■ **AIM OF THE TASK**: The entries below hold a line with "The purpose of" and a line with "- There are 41,380". Return those lines and all that lie between them, exactly and only.

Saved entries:
──────────────────────────────
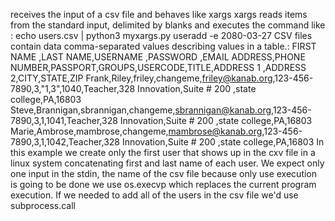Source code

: receives the input of a csv file and behaves like xargs 
xargs reads items from the standard input, delimited by blanks and executes the command 
 like :   echo users.csv | python3 myxargs.py useradd -e 2080-03-27
CSV files contain data comma-separated values describing values in a table.:
FIRST NAME ,LAST NAME,USERNAME ,PASSWORD ,EMAIL ADDRESS,PHONE NUMBER,PASSPORT,GROUPS,USERCODE,TITLE,ADDRESS 1 ,ADDRESS 2,CITY,STATE,ZIP
Frank,Riley,friley,changeme,friley@kanab.org,123-456-7890,3,"1,3",1040,Teacher,328 Innovation,Suite # 200 ,state college,PA,16803
Steve,Brannigan,sbrannigan,changeme,sbrannigan@kanab.org,123-456-7890,3,1,1041,Teacher,328 Innovation,Suite # 200 ,state college,PA,16803
Marie,Ambrose,mambrose,changeme,mambrose@kanab.org,123-456-7890,3,1,1042,Teacher,328 Innovation,Suite # 200 ,state college,PA,16803
In this example we create only the first  user that shows up in the cxv file in a linux system concatenating first and last name of each user.
We expect only one input in the stdin, the name of the csv file
because only use execution is going to be done we use os.execvp which replaces the current program execution. If we needed to add all of the users in the csv file we'd use subprocess.call
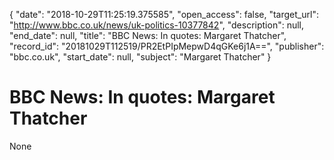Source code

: {
  "date": "2018-10-29T11:25:19.375585", 
  "open_access": false, 
  "target_url": "http://www.bbc.co.uk/news/uk-politics-10377842", 
  "description": null, 
  "end_date": null, 
  "title": "BBC News: In quotes: Margaret Thatcher", 
  "record_id": "20181029T112519/PR2EtPIpMepwD4qGKe6j1A==", 
  "publisher": "bbc.co.uk", 
  "start_date": null, 
  "subject": "Margaret Thatcher"
}

# BBC News: In quotes: Margaret Thatcher

None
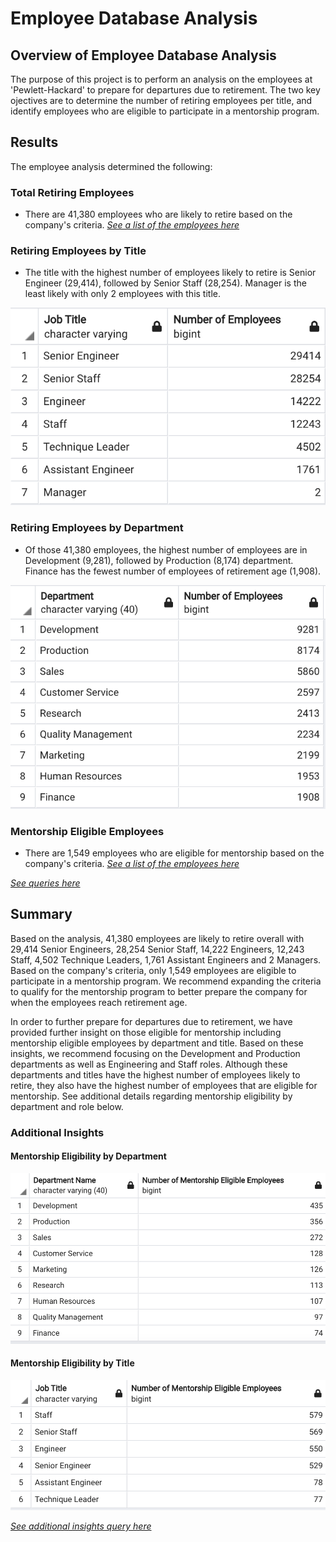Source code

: # Employee Database Analysis

## Overview of Employee Database Analysis
The purpose of this project is to perform an analysis on the employees at 'Pewlett-Hackard' to prepare for departures due to retirement. The two key ojectives are to determine the number of retiring employees per title, and identify employees who are eligible to participate in a mentorship program. 

## Results
The employee analysis determined the following: 
### Total Retiring Employees
- There are 41,380 employees who are likely to retire based on the company's criteria. 
[*See a list of the employees here*](https://github.com/rabascoh/ph-analysis/blob/main/Analysis%20Projects%20Folder/Pewlett-Hackard-Analysis/Data/retirement_info.csv)

### Retiring Employees by Title
- The title with the highest number of employees likely to retire is Senior Engineer (29,414), followed by Senior Staff (28,254). Manager is the least likely with only 2 employees with this title.  

![Table](https://github.com/rabascoh/ph-analysis/blob/main/Analysis%20Projects%20Folder/Pewlett-Hackard-Analysis/Data/retiring_by_title.png)

### Retiring Employees by Department
- Of those 41,380 employees, the highest number of employees are in Development (9,281), followed by Production (8,174) department. Finance has the fewest number of employees of retirement age (1,908). 

![Table](https://github.com/rabascoh/ph-analysis/blob/main/Analysis%20Projects%20Folder/Pewlett-Hackard-Analysis/Data/retiring_by_dept.png)

### Mentorship Eligible Employees
- There are 1,549 employees who are eligible for mentorship based on the company's criteria. 
[*See a list of the employees here*](https://github.com/rabascoh/ph-analysis/blob/main/Analysis%20Projects%20Folder/Pewlett-Hackard-Analysis/Data/mentorship_eligibility.csv)

[*See queries here*](https://github.com/rabascoh/ph-analysis/blob/main/Analysis%20Projects%20Folder/Pewlett-Hackard-Analysis/Queries/Employee_Database_challenge.sql)

## Summary
Based on the analysis, 41,380 employees are likely to retire overall with 29,414 Senior Engineers, 28,254 Senior Staff, 14,222 Engineers, 12,243 Staff, 4,502 Technique Leaders, 1,761 Assistant Engineers and 2 Managers. Based on the company's criteria, only 1,549 employees are eligible to participate in a mentorship program. We recommend expanding the criteria to qualify for the mentorship program to better prepare the company for when the employees reach retirement age. 

In order to further prepare for departures due to retirement, we have provided further insight on those eligible for mentorship including mentorship eligible employees by department and title. Based on these insights, we recommend focusing on the Development and Production departments as well as Engineering and Staff roles. Although these departments and titles have the highest number of employees likely to retire, they also have the highest number of employees that are eligible for mentorship. See additional details regarding mentorship eligibility by department and role below. 

### Additional Insights
#### Mentorship Eligibility by Department

![Table](https://github.com/rabascoh/ph-analysis/blob/main/Analysis%20Projects%20Folder/Pewlett-Hackard-Analysis/Data/mentorship_eligibility_by_dept.png)

#### Mentorship Eligibility by Title

![Table](https://github.com/rabascoh/ph-analysis/blob/main/Analysis%20Projects%20Folder/Pewlett-Hackard-Analysis/Data/mentorship_eligibility_by_title.png)

[*See additional insights query here*](https://github.com/rabascoh/ph-analysis/blob/main/Analysis%20Projects%20Folder/Pewlett-Hackard-Analysis/Queries/Employee_Database_challenge.sql)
──────────────────────────────
■ **WRITTEN RESPONSE**:
The purpose of this project is to perform an analysis on the employees at 'Pewlett-Hackard' to prepare for departures due to retirement. The two key ojectives are to determine the number of retiring employees per title, and identify employees who are eligible to participate in a mentorship program. 

## Results
The employee analysis determined the following: 
### Total Retiring Employees
- There are 41,380 employees who are likely to retire based on the company's criteria. 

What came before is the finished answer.